As anyone who follows AAFP advocacy efforts knows, the Academy sends a steady flow of letters to CMS commenting on proposed regulations, suggesting fixes to those proposals and, in some cases, pointing out that existing rules are negatively impacting family physicians and their patients.
What's not so common is for the AAFP to receive a letter from CMS(3 page PDF) responding to specific Academy concerns, asking for additional background information and requesting further collaboration.
Such was the case recently when CMS Acting Administrator Andrew Slavitt wrote to AAFP Board Chair Robert Wergin, M.D., of Milford, Neb., about issues related to diabetic testing supplies that the AAFP outlined(3 page PDF) in April.
Slavitt agreed that diabetes is "one of the costliest and deadliest of all chronic diseases" and said the AAFP's letter raised concerns.
He reminded Wergin that CMS maintains a "delicate balance" between protecting Medicare from fraud and abuse while at the same time ensuring patients' access to quality care and minimizing physicians' administrative burdens.
Slavitt noted that diabetes testing strips had been identified as an area "vulnerable to fraud" and said that finding prompted CMS to create additional documentation requirements.
"Specifically, if the physician is prescribing DTS (diabetes testing strips) in quantities above the maximum monthly allowances, CMS requires additional supporting documentation for Medicare coverage," he wrote.
The AAFP had suggested that physicians be allowed to write a prescription for diabetic supplies -- including syringes, needles, test strips, lancets and glucose testing machines -- that would be good for the patient's lifetime.
But Slavitt countered that supplies not medically necessary for the use of a blood glucose monitor, such as syringes and needles, were not covered by the Medicare Part B durable medical equipment (DME) benefit. Furthermore, he noted that itemized information was needed to support claims payment.

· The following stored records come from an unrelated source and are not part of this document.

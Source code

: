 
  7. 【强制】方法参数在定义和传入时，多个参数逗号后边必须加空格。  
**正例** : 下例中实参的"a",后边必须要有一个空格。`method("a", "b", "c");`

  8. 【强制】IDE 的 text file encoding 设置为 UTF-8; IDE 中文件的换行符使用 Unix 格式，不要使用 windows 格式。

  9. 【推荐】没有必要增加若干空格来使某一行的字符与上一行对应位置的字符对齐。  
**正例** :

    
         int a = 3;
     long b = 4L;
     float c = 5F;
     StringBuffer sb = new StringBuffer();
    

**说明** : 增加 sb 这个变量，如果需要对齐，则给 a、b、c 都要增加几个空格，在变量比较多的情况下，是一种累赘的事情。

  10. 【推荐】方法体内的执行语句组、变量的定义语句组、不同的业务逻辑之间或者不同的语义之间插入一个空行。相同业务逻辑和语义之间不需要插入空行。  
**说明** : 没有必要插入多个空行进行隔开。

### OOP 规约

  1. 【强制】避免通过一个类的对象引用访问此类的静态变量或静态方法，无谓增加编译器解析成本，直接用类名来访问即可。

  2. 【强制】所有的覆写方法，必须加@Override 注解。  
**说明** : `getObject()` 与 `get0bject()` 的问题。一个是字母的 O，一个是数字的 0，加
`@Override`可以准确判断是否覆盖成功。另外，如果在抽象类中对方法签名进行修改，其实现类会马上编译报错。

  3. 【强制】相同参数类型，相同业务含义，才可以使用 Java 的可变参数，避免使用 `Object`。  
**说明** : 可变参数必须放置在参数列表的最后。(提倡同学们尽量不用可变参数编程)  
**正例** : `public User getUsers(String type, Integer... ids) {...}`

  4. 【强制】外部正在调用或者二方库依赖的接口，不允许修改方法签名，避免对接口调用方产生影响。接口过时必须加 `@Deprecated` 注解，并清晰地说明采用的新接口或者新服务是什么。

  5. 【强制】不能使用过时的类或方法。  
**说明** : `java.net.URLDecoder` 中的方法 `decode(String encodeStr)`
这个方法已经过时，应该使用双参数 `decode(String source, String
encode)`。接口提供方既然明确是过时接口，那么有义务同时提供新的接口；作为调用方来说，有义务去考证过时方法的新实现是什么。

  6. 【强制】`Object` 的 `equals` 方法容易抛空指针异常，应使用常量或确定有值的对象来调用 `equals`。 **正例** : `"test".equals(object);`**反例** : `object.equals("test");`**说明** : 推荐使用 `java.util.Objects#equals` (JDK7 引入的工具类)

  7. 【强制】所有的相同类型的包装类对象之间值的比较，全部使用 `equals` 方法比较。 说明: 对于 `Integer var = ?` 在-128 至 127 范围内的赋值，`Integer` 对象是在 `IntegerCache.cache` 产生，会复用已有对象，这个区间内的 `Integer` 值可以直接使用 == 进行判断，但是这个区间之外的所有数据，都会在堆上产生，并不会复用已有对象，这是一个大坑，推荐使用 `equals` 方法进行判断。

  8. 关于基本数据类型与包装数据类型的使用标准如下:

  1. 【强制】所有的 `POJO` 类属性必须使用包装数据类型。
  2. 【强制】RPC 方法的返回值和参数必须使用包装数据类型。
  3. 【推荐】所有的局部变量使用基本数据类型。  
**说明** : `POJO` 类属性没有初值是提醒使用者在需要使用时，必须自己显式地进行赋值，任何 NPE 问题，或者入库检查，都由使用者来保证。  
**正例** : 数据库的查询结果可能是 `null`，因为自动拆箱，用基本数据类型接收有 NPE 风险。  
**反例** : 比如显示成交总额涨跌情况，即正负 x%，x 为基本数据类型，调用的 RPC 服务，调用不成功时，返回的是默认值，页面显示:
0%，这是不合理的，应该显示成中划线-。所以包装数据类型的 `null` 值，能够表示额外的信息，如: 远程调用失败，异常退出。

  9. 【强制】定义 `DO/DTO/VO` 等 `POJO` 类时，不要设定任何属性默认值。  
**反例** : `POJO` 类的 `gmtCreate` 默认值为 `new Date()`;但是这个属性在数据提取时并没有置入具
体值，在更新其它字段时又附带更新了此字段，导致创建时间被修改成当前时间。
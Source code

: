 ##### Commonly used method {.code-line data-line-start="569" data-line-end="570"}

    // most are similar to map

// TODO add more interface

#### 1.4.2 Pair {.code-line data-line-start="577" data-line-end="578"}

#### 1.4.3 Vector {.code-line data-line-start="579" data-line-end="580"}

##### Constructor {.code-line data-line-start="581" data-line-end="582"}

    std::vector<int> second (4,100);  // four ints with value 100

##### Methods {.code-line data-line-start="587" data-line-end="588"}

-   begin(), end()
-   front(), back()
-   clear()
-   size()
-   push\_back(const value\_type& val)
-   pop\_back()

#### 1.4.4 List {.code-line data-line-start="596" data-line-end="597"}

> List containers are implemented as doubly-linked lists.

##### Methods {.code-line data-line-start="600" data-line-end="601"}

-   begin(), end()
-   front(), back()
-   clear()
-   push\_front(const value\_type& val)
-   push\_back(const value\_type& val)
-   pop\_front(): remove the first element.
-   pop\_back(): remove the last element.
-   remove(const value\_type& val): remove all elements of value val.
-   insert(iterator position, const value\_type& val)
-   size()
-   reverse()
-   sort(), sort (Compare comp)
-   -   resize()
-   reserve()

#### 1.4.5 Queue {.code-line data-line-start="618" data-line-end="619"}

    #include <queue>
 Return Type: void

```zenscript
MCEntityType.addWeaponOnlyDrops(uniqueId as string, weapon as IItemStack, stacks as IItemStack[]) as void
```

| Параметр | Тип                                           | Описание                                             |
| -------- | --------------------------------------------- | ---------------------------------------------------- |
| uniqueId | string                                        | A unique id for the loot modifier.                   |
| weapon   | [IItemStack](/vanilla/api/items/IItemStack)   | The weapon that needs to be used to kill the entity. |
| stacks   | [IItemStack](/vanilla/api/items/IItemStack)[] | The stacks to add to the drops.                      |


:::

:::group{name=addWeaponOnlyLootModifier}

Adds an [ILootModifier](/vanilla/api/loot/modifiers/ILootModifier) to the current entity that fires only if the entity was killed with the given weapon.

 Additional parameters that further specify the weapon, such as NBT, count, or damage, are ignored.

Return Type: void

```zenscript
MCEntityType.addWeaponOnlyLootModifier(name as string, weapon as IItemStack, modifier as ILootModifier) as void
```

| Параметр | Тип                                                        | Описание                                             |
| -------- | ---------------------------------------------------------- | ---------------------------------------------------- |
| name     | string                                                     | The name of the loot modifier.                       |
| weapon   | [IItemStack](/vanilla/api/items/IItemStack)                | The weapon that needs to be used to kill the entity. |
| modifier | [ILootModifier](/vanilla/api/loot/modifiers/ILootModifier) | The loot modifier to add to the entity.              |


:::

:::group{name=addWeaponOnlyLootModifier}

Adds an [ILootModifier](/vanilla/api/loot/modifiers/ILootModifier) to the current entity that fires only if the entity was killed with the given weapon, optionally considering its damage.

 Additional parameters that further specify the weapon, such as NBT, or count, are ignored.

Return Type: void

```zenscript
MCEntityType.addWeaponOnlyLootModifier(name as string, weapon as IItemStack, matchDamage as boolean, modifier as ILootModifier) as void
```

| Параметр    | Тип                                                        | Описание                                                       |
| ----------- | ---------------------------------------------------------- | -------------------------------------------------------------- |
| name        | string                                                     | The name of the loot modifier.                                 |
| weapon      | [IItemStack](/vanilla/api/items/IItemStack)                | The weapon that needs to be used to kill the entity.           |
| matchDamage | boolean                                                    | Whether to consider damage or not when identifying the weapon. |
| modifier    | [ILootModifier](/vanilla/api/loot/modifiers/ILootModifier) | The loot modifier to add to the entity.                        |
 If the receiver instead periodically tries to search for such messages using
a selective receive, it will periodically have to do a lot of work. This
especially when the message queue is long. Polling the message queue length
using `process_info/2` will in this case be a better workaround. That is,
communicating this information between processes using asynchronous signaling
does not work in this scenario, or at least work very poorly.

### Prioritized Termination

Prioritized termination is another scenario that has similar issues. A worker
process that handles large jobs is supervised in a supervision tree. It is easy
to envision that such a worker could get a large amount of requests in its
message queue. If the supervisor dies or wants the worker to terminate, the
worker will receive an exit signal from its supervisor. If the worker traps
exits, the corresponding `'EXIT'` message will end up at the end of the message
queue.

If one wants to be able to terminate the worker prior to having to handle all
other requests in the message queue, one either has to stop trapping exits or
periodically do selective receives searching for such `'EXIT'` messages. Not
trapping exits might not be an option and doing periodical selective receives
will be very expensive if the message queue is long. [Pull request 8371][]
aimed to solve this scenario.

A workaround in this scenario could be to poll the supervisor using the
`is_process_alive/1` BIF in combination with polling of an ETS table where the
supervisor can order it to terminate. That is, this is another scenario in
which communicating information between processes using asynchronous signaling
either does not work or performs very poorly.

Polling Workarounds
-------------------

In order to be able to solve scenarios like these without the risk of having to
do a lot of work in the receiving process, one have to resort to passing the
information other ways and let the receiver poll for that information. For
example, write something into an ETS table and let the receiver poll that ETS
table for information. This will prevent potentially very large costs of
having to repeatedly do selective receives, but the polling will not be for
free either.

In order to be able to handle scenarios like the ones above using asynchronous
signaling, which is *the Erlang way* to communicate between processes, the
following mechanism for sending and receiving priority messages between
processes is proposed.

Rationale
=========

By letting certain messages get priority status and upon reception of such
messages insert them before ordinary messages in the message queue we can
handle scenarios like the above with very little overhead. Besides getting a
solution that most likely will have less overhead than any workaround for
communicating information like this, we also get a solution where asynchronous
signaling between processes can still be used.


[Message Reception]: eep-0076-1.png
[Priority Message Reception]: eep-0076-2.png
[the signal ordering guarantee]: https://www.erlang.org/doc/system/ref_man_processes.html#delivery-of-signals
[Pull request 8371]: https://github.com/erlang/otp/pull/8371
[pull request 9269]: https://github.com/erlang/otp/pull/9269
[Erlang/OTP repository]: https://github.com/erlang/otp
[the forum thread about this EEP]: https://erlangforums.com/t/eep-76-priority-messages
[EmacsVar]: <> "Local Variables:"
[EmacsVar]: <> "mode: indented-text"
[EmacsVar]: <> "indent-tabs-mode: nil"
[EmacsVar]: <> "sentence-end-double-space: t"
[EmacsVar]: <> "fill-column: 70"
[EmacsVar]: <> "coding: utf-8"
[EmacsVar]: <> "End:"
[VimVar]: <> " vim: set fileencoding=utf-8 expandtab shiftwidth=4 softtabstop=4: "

"However, CMS is always interested in reducing any burden on providers and would like to meet with you to discuss ways to minimize documentation requirements while maintaining the integrity of the Medicare Trust Fund," said Slavitt.
Regarding the AAFP's call for assistance to stop DME suppliers from making unsolicited contact with patients, Slavitt quoted sections of the Social Security Act that detailed when such contact was legal and the consequences for suppliers who violated the regulations.
He asked that the Academy provide specific details to him in writing or report such rule infringement to Medicare for investigation.
In previous correspondence, the AAFP also expressed alarm about the efficacy of "unbranded" diabetes testing supplies now being sold by some equipment suppliers, presumably as a means of increasing profits.
"Under Medicare, suppliers of DME must be accredited and meet quality standards, including the requirement to only furnish products that meet applicable FDA regulations and medical device effectiveness and safety standards," said Slavitt.
He asked the AAFP to report information about specific products that did not meet those regulations directly to the FDA.
Slavitt also addressed the AAFP's questions about the brands of test strips available to Medicare patients via mail order. He cited study results that "showed little change in the top 10 brands furnished to beneficiaries before and after implementation of the mail order program."
Again, Slavitt asked the Academy to provide detailed information directly to the FDA about the efficacy of specific testing strip products.
Lastly, he expressed CMS' desire to work with the AAFP further to reconcile issues outlined in the letter.